Another Lesson for RI: Vomit on the City Hall Stairs

If you missed this telling editorial in Saturday’s Providence Journal, be sure to read the whole thing:

The other day, the son of Cumberland’s David Ram-pone, president of Hart Engineering Corporation, was married at the Biltmore Hotel, in downtown Providence. Before the wedding, the bride wanted some pictures taken at leafy Burnside Park, with its lovely water fountain. So the entire wedding party, including two toddlers, trooped across the street.

Unfortunately, Mr. Rampone recounted, “we left in short order, as there were needles on the ground, human feces on some of the artwork, and a couple of people smoking crack. Nice environment for our small grandsons to be around.”

So the group moved on to the City Hall, a striking 1878 gem that is on the National Register of Historic Places and which The Providence Journal once called “our municipal palace.” They thought of taking photographs on the steps, from which such luminaries as Theodore Roosevelt and John F. Kennedy have addressed Providence crowds.
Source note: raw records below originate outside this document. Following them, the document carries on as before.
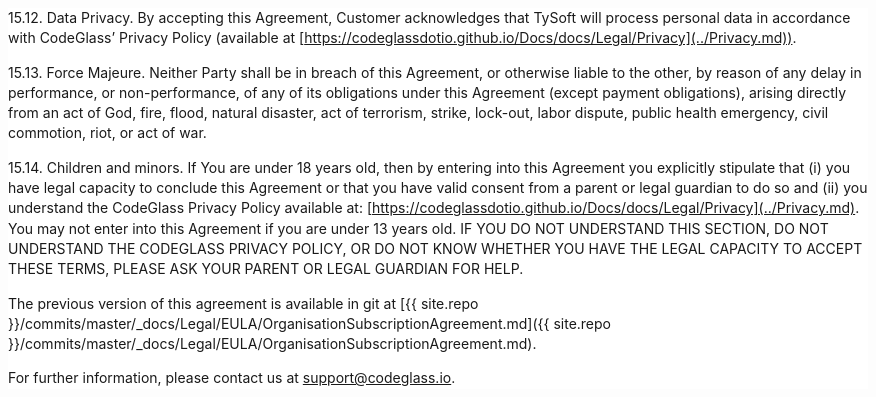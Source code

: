 15.12. Data Privacy. By accepting this Agreement, Customer acknowledges that TySoft will process personal data in accordance with CodeGlass’ Privacy Policy (available at [https://codeglassdotio.github.io/Docs/docs/Legal/Privacy](../Privacy.md)).

15.13. Force Majeure. Neither Party shall be in breach of this Agreement, or otherwise liable to the other, by reason of any delay in performance, or non-performance, of any of its obligations under this Agreement (except payment obligations), arising directly from an act of God, fire, flood, natural disaster, act of terrorism, strike, lock-out, labor dispute, public health emergency, civil commotion, riot, or act of war.

15.14. Children and minors. If You are under 18 years old, then by entering into this Agreement you explicitly stipulate that (i) you have legal capacity to conclude this Agreement or that you have valid consent from a parent or legal guardian to do so and (ii) you understand the CodeGlass Privacy Policy available at: [https://codeglassdotio.github.io/Docs/docs/Legal/Privacy](../Privacy.md). You may not enter into this Agreement if you are under 13 years old. IF YOU DO NOT UNDERSTAND THIS SECTION, DO NOT UNDERSTAND THE CODEGLASS PRIVACY POLICY, OR DO NOT KNOW WHETHER YOU HAVE THE LEGAL CAPACITY TO ACCEPT THESE TERMS, PLEASE ASK YOUR PARENT OR LEGAL GUARDIAN FOR HELP.

The previous version of this agreement is available in git at [{{ site.repo }}/commits/master/_docs/Legal/EULA/OrganisationSubscriptionAgreement.md]({{ site.repo }}/commits/master/_docs/Legal/EULA/OrganisationSubscriptionAgreement.md).

For further information, please contact us at support@codeglass.io.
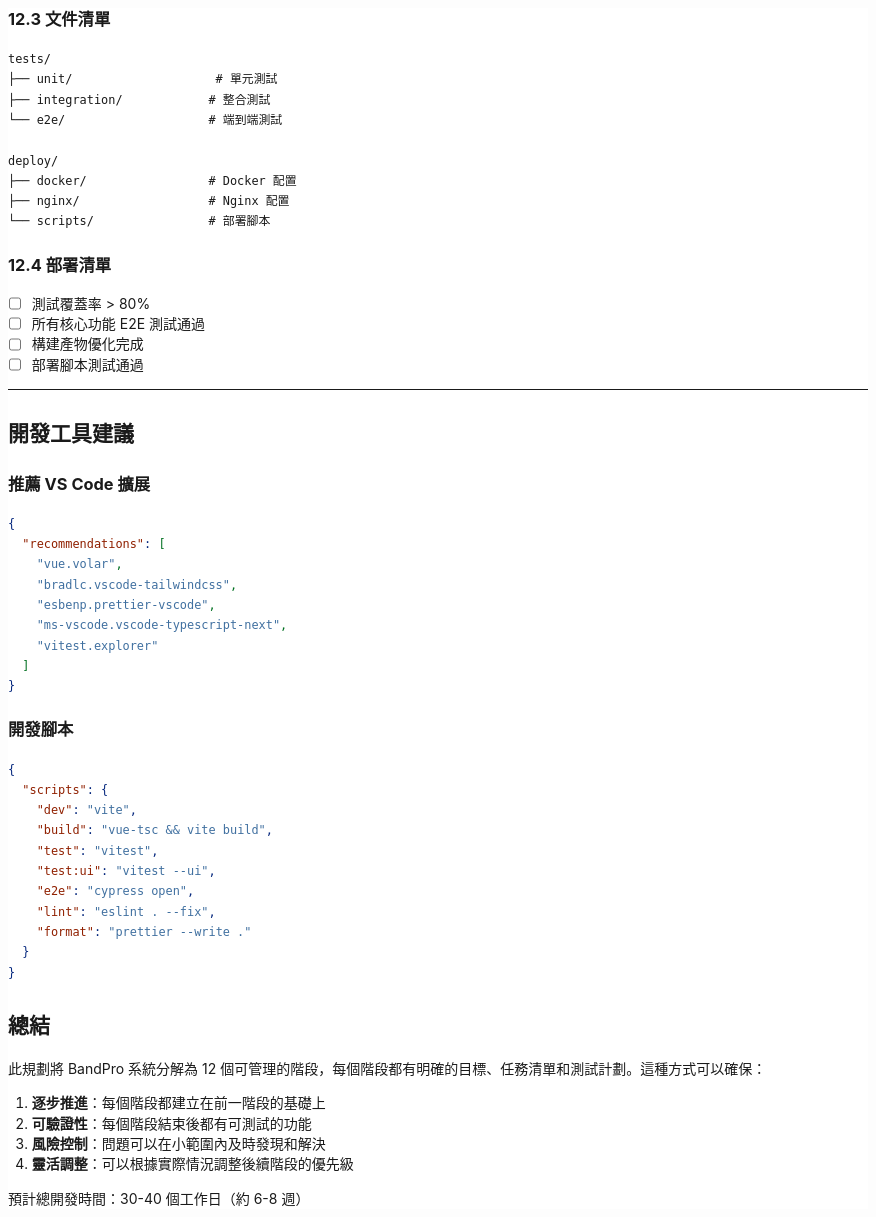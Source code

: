 ### 12.3 文件清單
```
tests/
├── unit/                    # 單元測試
├── integration/            # 整合測試
└── e2e/                    # 端到端測試

deploy/
├── docker/                 # Docker 配置
├── nginx/                  # Nginx 配置
└── scripts/                # 部署腳本
```

### 12.4 部署清單
- [ ] 測試覆蓋率 > 80%
- [ ] 所有核心功能 E2E 測試通過
- [ ] 構建產物優化完成
- [ ] 部署腳本測試通過

---

## 開發工具建議

### 推薦 VS Code 擴展
```json
{
  "recommendations": [
    "vue.volar",
    "bradlc.vscode-tailwindcss",
    "esbenp.prettier-vscode",
    "ms-vscode.vscode-typescript-next",
    "vitest.explorer"
  ]
}
```

### 開發腳本
```json
{
  "scripts": {
    "dev": "vite",
    "build": "vue-tsc && vite build",
    "test": "vitest",
    "test:ui": "vitest --ui",
    "e2e": "cypress open",
    "lint": "eslint . --fix",
    "format": "prettier --write ."
  }
}
```

## 總結

此規劃將 BandPro 系統分解為 12 個可管理的階段，每個階段都有明確的目標、任務清單和測試計劃。這種方式可以確保：

1. **逐步推進**：每個階段都建立在前一階段的基礎上
2. **可驗證性**：每個階段結束後都有可測試的功能
3. **風險控制**：問題可以在小範圍內及時發現和解決
4. **靈活調整**：可以根據實際情況調整後續階段的優先級

預計總開發時間：30-40 個工作日（約 6-8 週）
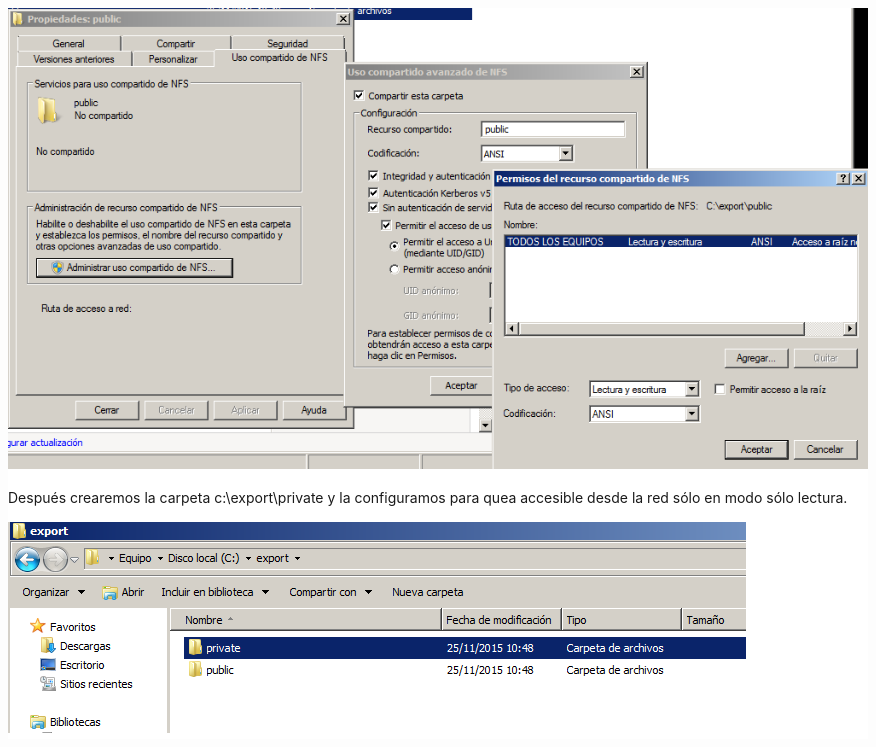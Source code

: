 ![Foto 9](./Nfs-windows/9.png)

Después crearemos la carpeta c:\export\private y la configuramos para quea 
accesible desde la red sólo en modo sólo lectura.

![Foto 8](./Nfs-windows/8.png)
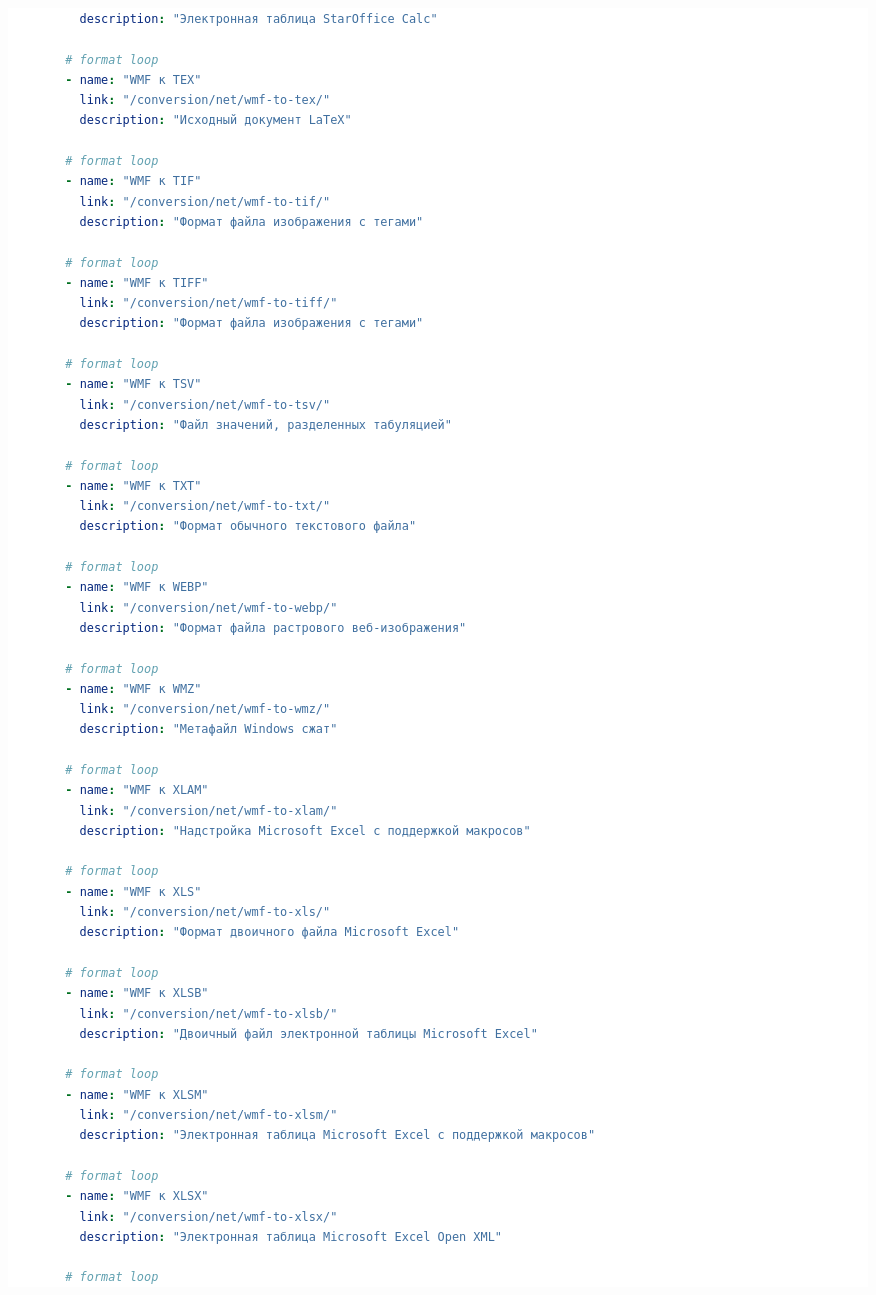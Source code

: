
 ```yaml
          description: "Электронная таблица StarOffice Calc"

        # format loop
        - name: "WMF к TEX"
          link: "/conversion/net/wmf-to-tex/"
          description: "Исходный документ LaTeX"

        # format loop
        - name: "WMF к TIF"
          link: "/conversion/net/wmf-to-tif/"
          description: "Формат файла изображения с тегами"

        # format loop
        - name: "WMF к TIFF"
          link: "/conversion/net/wmf-to-tiff/"
          description: "Формат файла изображения с тегами"

        # format loop
        - name: "WMF к TSV"
          link: "/conversion/net/wmf-to-tsv/"
          description: "Файл значений, разделенных табуляцией"

        # format loop
        - name: "WMF к TXT"
          link: "/conversion/net/wmf-to-txt/"
          description: "Формат обычного текстового файла"

        # format loop
        - name: "WMF к WEBP"
          link: "/conversion/net/wmf-to-webp/"
          description: "Формат файла растрового веб-изображения"

        # format loop
        - name: "WMF к WMZ"
          link: "/conversion/net/wmf-to-wmz/"
          description: "Метафайл Windows сжат"

        # format loop
        - name: "WMF к XLAM"
          link: "/conversion/net/wmf-to-xlam/"
          description: "Надстройка Microsoft Excel с поддержкой макросов"

        # format loop
        - name: "WMF к XLS"
          link: "/conversion/net/wmf-to-xls/"
          description: "Формат двоичного файла Microsoft Excel"

        # format loop
        - name: "WMF к XLSB"
          link: "/conversion/net/wmf-to-xlsb/"
          description: "Двоичный файл электронной таблицы Microsoft Excel"

        # format loop
        - name: "WMF к XLSM"
          link: "/conversion/net/wmf-to-xlsm/"
          description: "Электронная таблица Microsoft Excel с поддержкой макросов"

        # format loop
        - name: "WMF к XLSX"
          link: "/conversion/net/wmf-to-xlsx/"
          description: "Электронная таблица Microsoft Excel Open XML"

        # format loop
```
But that was a no-go too. “Dried vomit and urine were all over the stairs.”

As fascinating as the original testimony, though, was the Twitter exchange that it prompted between progressive blogger Bob Plain, Democrat lobbyist Bill Fischer, and Providence firefighter union head Paul Doughty.  Plain voiced a “poor little rich people” sarcasm, to which Fischer took some umbrage, with Doughty chiming in to say that city government should be able to fund both jobs for cleaners and poverty programs.

Ladies and gentlemen, Rhode Island government in a nutshell.  The progressive heart bleeds so for the disadvantaged that those who are not poor become the enemy, and are well advised simply not to make the state their problem.  Organized labor drives up the cost of accomplishing anything through government, under the assumption that there will always be people with more money to foot the bill.  And the Democrat lobbyist and mainstream newspaper lament the results achieved by the politicians and policies that they have backed, without going so far as to reconsider those politicians and policies.

Even putting aside the inevitable raw corruption, big government inevitably comes to the point of vomit on the city hall stairs when it is built on the premise that government’s role is to redistribute wealth and simply make positive outcomes happen by fiat.  We should try allowing government simply to be a civic framework that allows the market to work, perhaps with some carefully considered corrections where there are cracks, and trusting in people to resolve problems (because we’ve encouraged them to do so through strong cultural institutions).

It will not help the poor of Providence if nobody with money ever goes there, and chasing redistribution up the government ladder — attempting to redistribute at the state, national, and international levels, so there’s nowhere for those with money to run — will only ensure that the hammer falls harder when it falls.